Abstract

The Linguistic Atlas of the Gulf States (LAGS; http://www.lap.uga.edu/Site/LAGS.html) contains sociolinguistic interview data from 914 speakers collected from 1968 to 1983. Impressionistic transcriptions of single words and phrases contributed to the dialectal description and mapping of the southern United States, but without systematic acoustic analysis. We gather recordings of target lexical items from ten LAGS speakers in Georgia’s coastal region, focusing on data collected near St. Marys in four counties (Camden, Glynn, Charlton, and Ware). When interviewed in 1972, speakers ranged from 23 to 80 years (mean 63.7; 5M, 5F); the data thus represent dialect features of the early-mid-20th Century, including the Gullah-speaking community of St. Simons Island. The analysis focuses on features known to characterize the dialect of this region: the monophthongal vowel space, the degree of vowel diphthongization, vowel mergers before /l/ and nasals, and rhoticity of the speaker’s dialect.
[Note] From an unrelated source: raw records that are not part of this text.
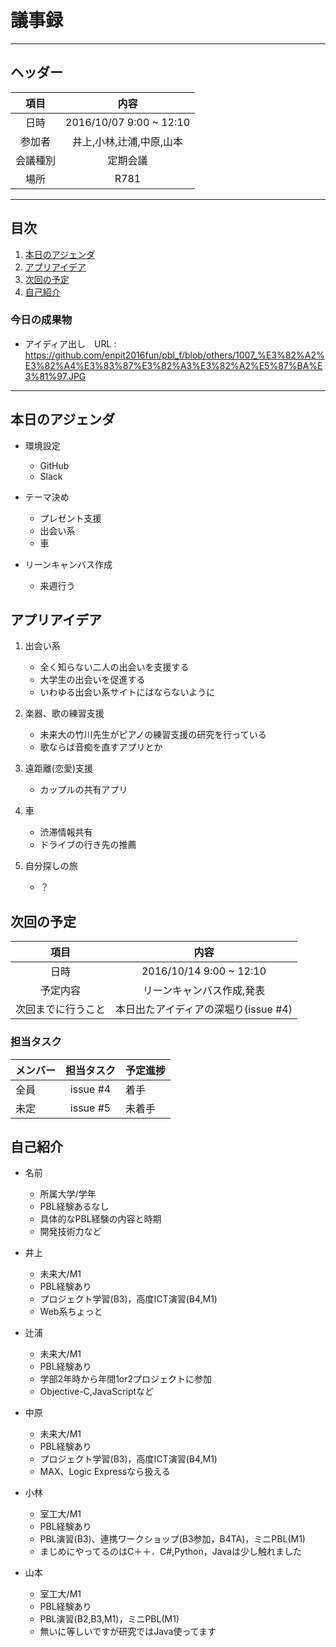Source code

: # 議事録
---
## ヘッダー
|項目|内容|
|:--:|:--:|
| 日時 | 2016/10/07  9:00 ~ 12:10|
| 参加者 | 井上,小林,辻浦,中原,山本 |
| 会議種別 | 定期会議 |
| 場所 | R781 |

---
## 目次
1. [本日のアジェンダ](#anchar1)
2. [アプリアイデア](#anchar2)
3. [次回の予定](#anchar3)
4. [自己紹介](#anchar4)

### 今日の成果物 
- アイディア出し　URL : https://github.com/enpit2016fun/pbl_f/blob/others/1007_%E3%82%A2%E3%82%A4%E3%83%87%E3%82%A3%E3%82%A2%E5%87%BA%E3%81%97.JPG

---

## <div id="anchar1"/>本日のアジェンダ
- 環境設定
	- GitHub
	- Slack
- テーマ決め
	- プレゼント支援
	- 出会い系
	- 車

- リーンキャンバス作成
	- 来週行う



## <div id="anchar2"/>アプリアイデア
1. 出会い系
	- 全く知らない二人の出会いを支援する
	- 大学生の出会いを促進する
	- いわゆる出会い系サイトにはならないように
	 
2. 楽器、歌の練習支援
	- 未来大の竹川先生がピアノの練習支援の研究を行っている
	- 歌ならば音痴を直すアプリとか
	
3. 遠距離(恋愛)支援
	- カップルの共有アプリ

4. 車
	- 渋滞情報共有
	- ドライブの行き先の推薦

5. 自分探しの旅
	- ？


## <div id="anchar3"/>次回の予定
|項目|内容|
|:--:|:--:|
| 日時 | 2016/10/14  9:00 ~ 12:10|
| 予定内容 | リーンキャンバス作成,発表 |
| 次回までに行うこと | 本日出たアイディアの深堀り(issue #4) |

### 担当タスク
| メンバー | 担当タスク | 予定進捗 |
| :-- | :--: | :-- |
| 全員 | issue #4 | 着手 |
| 未定 | issue #5 | 未着手 |

## <div id="anchar4"/>自己紹介
- 名前
	- 所属大学/学年
	- PBL経験あるなし
	- 具体的なPBL経験の内容と時期
	- 開発技術力など
- 井上
	- 未来大/M1
	- PBL経験あり
	- プロジェクト学習(B3)，高度ICT演習(B4,M1)
	- Web系ちょっと
- 辻浦
	- 未来大/M1
	- PBL経験あり
	- 学部2年時から年間1or2プロジェクトに参加
	- Objective-C,JavaScriptなど
- 中原
	- 未来大/M1
	- PBL経験あり
	- プロジェクト学習(B3)，高度ICT演習(B4,M1)
	- MAX、Logic Expressなら扱える

- 小林
	- 室工大/M1
	- PBL経験あり
	- PBL演習(B3)、連携ワークショップ(B3参加，B4TA)，ミニPBL(M1)
	- まじめにやってるのはC＋＋．C#,Python，Javaは少し触れました

- 山本
	- 室工大/M1
	- PBL経験あり
	- PBL演習(B2,B3,M1)，ミニPBL(M1)
	- 無いに等しいですが研究ではJava使ってます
Acoustic measurements are automatically extracted for comparison across speakers. The recordings (1 to 9 hours/speaker) were digitized as .wav within the Linguistic Atlas Project (LAP; Kretzschmar 2011). Recordings collected for the LAP are an under-attended resource that will serve as a valuable comparison to contemporary studies of regional variation in the southern United States.